Your instructions:
If a line in the entries below contains "langle", copy it.
Start of Dataset content
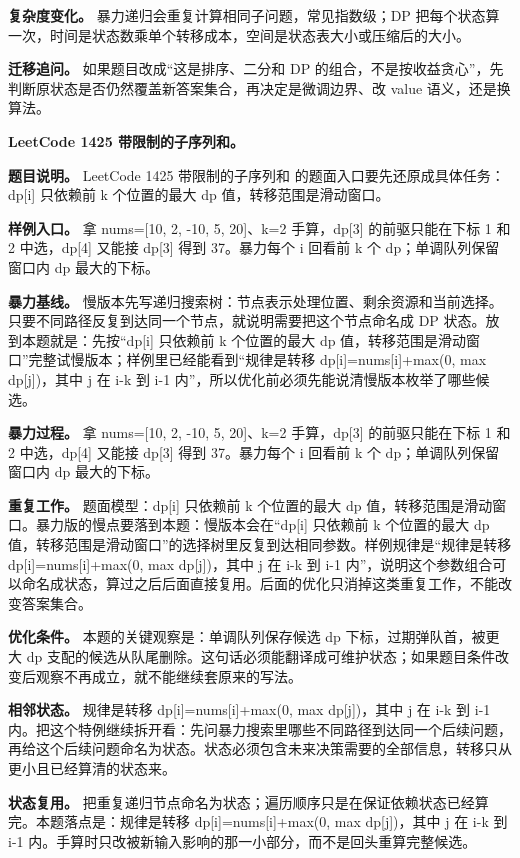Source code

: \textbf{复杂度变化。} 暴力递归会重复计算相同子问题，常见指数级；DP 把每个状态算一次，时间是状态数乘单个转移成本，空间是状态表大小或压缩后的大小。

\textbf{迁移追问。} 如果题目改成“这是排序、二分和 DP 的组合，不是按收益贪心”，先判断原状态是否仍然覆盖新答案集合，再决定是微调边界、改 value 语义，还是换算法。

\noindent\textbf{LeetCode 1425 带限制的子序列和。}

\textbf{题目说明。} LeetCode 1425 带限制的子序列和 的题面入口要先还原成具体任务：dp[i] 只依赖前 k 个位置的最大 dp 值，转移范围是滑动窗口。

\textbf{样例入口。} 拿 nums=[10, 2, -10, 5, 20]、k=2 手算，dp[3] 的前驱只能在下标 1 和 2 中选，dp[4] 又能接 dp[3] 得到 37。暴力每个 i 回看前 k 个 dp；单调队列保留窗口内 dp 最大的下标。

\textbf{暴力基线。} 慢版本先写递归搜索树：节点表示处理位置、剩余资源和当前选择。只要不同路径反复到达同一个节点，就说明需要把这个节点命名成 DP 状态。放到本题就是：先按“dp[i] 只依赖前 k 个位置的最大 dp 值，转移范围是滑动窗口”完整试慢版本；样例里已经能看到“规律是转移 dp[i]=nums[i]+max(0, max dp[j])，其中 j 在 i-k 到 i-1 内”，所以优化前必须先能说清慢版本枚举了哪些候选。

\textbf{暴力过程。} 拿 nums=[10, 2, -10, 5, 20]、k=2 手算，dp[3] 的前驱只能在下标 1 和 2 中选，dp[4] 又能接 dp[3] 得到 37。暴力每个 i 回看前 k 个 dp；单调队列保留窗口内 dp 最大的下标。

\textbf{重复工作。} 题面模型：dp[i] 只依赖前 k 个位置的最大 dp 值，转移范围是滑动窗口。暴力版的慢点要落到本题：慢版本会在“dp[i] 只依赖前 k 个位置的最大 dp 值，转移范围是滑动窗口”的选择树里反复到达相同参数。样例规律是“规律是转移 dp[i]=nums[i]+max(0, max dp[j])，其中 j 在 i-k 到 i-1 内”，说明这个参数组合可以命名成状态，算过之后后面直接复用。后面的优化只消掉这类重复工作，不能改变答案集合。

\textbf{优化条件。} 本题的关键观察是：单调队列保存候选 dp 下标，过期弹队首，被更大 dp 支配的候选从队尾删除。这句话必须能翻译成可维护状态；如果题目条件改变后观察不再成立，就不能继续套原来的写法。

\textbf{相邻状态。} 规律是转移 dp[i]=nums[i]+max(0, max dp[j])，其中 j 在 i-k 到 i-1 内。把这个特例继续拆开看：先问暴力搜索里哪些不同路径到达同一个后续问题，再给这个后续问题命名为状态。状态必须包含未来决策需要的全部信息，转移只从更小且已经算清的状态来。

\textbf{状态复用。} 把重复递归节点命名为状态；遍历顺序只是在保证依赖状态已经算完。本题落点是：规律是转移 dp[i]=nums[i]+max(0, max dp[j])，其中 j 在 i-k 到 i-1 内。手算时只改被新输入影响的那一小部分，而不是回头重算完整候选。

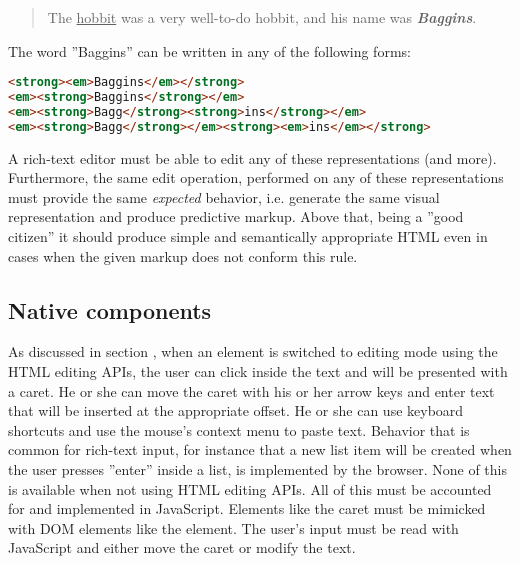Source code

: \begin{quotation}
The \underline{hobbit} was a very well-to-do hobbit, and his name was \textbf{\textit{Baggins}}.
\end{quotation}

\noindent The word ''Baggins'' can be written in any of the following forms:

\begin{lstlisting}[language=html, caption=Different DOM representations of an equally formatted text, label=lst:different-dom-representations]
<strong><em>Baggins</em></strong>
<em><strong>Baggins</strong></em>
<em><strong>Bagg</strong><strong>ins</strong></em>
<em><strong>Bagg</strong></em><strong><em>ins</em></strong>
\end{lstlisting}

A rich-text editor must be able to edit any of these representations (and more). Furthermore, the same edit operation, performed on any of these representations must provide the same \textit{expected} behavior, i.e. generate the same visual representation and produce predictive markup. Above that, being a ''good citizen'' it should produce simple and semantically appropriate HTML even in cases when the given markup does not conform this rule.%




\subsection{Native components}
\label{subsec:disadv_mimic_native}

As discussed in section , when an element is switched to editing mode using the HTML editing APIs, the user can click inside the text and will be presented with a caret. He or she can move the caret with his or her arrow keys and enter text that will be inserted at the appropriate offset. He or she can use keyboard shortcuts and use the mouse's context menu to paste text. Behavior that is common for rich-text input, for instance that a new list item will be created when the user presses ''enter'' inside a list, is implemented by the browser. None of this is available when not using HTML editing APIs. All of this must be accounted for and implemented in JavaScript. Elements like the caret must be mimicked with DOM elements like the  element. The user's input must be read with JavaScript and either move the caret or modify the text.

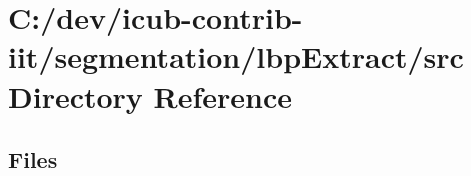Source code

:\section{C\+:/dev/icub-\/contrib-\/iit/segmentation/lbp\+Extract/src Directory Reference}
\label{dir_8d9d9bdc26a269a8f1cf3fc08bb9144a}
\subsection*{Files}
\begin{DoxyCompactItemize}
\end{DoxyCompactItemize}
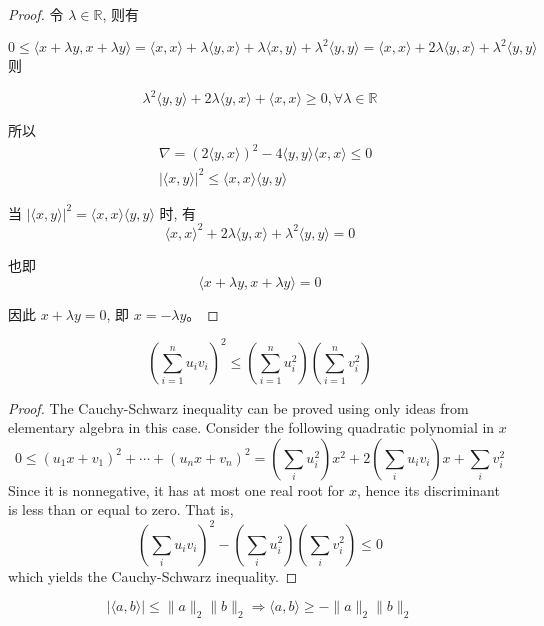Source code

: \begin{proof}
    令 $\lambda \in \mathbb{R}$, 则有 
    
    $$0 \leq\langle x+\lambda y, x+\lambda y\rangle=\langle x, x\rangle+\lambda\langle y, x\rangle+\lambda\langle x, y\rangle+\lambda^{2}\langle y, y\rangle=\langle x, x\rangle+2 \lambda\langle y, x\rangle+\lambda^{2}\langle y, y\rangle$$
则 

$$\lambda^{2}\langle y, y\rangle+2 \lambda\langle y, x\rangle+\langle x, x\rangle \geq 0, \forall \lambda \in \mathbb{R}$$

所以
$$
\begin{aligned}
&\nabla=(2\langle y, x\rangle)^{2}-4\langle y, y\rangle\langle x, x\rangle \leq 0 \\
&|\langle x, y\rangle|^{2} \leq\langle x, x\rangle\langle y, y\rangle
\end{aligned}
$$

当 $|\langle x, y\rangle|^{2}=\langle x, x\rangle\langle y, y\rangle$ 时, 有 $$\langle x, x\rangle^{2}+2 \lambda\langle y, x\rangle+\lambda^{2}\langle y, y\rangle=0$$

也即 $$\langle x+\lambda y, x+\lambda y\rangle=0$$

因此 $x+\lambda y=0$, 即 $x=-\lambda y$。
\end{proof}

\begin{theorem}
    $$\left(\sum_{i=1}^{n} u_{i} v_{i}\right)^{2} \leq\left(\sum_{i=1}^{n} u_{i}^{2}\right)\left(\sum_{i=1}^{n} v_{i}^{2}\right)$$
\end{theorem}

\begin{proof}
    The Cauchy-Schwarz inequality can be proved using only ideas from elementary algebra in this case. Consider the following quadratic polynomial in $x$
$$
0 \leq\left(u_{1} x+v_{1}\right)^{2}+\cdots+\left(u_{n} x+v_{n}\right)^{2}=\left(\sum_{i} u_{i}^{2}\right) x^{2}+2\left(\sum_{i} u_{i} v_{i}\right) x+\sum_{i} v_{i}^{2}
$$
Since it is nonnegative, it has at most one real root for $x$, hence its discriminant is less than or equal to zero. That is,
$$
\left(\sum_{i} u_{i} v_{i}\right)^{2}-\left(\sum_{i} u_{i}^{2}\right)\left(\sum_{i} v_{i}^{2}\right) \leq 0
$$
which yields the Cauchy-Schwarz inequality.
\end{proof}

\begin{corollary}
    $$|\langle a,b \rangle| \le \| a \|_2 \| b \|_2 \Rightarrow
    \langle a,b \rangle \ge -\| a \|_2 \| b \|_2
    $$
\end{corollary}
End of Dataset content
Exercise answer:
    $$0 \leq\langle x+\lambda y, x+\lambda y\rangle=\langle x, x\rangle+\lambda\langle y, x\rangle+\lambda\langle x, y\rangle+\lambda^{2}\langle y, y\rangle=\langle x, x\rangle+2 \lambda\langle y, x\rangle+\lambda^{2}\langle y, y\rangle$$
$$\lambda^{2}\langle y, y\rangle+2 \lambda\langle y, x\rangle+\langle x, x\rangle \geq 0, \forall \lambda \in \mathbb{R}$$
&\nabla=(2\langle y, x\rangle)^{2}-4\langle y, y\rangle\langle x, x\rangle \leq 0 \\
&|\langle x, y\rangle|^{2} \leq\langle x, x\rangle\langle y, y\rangle
当 $|\langle x, y\rangle|^{2}=\langle x, x\rangle\langle y, y\rangle$ 时, 有 $$\langle x, x\rangle^{2}+2 \lambda\langle y, x\rangle+\lambda^{2}\langle y, y\rangle=0$$
也即 $$\langle x+\lambda y, x+\lambda y\rangle=0$$
    $$|\langle a,b \rangle| \le \| a \|_2 \| b \|_2 \Rightarrow
    \langle a,b \rangle \ge -\| a \|_2 \| b \|_2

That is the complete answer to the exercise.